──────── Data shown ────────
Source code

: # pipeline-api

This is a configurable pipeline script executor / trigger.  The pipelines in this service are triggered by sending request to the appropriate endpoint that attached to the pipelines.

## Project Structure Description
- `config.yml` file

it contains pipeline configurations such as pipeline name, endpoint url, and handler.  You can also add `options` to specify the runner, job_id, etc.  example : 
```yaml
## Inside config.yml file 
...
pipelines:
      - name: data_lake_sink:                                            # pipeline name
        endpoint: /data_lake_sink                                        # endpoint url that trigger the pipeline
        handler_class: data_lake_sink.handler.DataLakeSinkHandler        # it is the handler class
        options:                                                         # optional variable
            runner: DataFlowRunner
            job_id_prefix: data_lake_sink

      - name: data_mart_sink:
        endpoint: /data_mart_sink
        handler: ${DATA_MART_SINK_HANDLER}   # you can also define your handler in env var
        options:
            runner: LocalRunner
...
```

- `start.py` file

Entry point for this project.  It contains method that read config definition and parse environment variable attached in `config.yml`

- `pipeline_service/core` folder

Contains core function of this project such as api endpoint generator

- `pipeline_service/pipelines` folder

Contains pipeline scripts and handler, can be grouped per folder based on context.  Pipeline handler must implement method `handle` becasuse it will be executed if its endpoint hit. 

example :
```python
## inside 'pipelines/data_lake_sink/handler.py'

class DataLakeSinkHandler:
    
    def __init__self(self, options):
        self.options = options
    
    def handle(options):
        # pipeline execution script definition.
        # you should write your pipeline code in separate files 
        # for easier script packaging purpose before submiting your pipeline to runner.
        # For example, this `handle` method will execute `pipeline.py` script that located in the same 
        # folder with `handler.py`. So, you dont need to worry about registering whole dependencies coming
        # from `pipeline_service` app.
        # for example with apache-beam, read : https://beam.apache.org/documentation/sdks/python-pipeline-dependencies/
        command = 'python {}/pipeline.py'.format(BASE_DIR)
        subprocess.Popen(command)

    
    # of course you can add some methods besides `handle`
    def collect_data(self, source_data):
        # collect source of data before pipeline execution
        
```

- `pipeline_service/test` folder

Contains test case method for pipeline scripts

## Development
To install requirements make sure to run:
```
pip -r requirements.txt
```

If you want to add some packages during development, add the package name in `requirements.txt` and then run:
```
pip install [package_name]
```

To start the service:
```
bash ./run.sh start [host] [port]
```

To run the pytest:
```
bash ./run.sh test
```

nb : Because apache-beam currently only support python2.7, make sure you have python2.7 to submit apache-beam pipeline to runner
────────
### Work to be completed
What do the lines from the one with "If you want" through the last line of the entries say? Print them word for word, both ends included, and nothing else.

### Reply to the task
If you want to add some packages during development, add the package name in `requirements.txt` and then run:
```
pip install [package_name]
```

To start the service:
```
bash ./run.sh start [host] [port]
```

To run the pytest:
```
bash ./run.sh test
```

nb : Because apache-beam currently only support python2.7, make sure you have python2.7 to submit apache-beam pipeline to runner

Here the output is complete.